Shortell: It started about two years ago. I called CEOs of leading health systems and insurance companies, some of the larger medical groups. To a person, they all agreed to participate. Over a period of one and a half years, they developed a shared vision [http://berkeleyhealthcareforum.berkeley.edu/report/executive-summary]. They came up with a bold vision for health for California between 2013 and 2022, to move the state away from fee for service toward other forms of payment and to get more people into integrated systems of care. We did the analytics at Berkeley. I chaired the group. It was funded by the systems and insurance companies themselves. We issued a report that got some play nationally. What we said was fed into a report on health in California that Gov. Jerry Brown put out last December and put into California’s $100 million grant request recently submitted to the State Innovation Models Initiative at the CMS Innovations Center. The Berkeley Forum already has had an impact, and at a follow-up meeting on May 9, they asked us to do three research briefs by the end of this year. One is on palliative care, a second is on ACOs in terms of accelerating what’s going on in California, and a third is to bring the cost trends up to date.
MC: Do they essentially share the understanding about integration and payment reform that we’ve been talking about?
Shortell: Yes, they do. They are united in their vision. They’re the ones who said: Let’s forget capitation. Let’s go all the way to global budgets. Let’s not fool around. Let’s not waste transaction costs. Even though they understand it can’t happen overnight.
MC: What should health plan CMOs and other physicians make of all of this high-level discussion?

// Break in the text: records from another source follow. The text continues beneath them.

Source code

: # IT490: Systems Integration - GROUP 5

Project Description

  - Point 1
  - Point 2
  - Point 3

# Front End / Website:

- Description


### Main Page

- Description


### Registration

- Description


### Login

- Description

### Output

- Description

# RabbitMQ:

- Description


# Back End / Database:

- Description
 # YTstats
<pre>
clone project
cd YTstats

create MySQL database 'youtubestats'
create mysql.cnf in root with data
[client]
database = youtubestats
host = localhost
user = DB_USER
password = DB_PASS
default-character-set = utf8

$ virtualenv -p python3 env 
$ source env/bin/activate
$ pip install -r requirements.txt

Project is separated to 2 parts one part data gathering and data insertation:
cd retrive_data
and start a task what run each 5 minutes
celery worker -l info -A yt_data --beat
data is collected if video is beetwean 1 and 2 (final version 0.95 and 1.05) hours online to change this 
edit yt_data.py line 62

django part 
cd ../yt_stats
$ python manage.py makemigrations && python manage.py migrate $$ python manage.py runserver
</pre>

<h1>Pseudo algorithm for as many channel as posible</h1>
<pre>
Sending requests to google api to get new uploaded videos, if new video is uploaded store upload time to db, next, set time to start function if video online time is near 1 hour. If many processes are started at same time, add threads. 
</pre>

Shortell: There may be other parts of the country that need to give more attention to why this needs to be done. But that’s not the case in California. I’m on the advisory board of the Integrated Healthcare Association. They have people around the table who are in the trenches, and they’re fully engaged. They understand that they’re getting paid differently and know that unless they start breaking down silos and doing things differently, they’re not going to survive. And because it is difficult, they are turning to each other, looking for a lot of help. It’s a very heavy lift, but it’s a necessary lift. Let’s make no mistake, it has to occur, and let’s figure out how to do it faster, better and keep at it. Those are the messages we hear.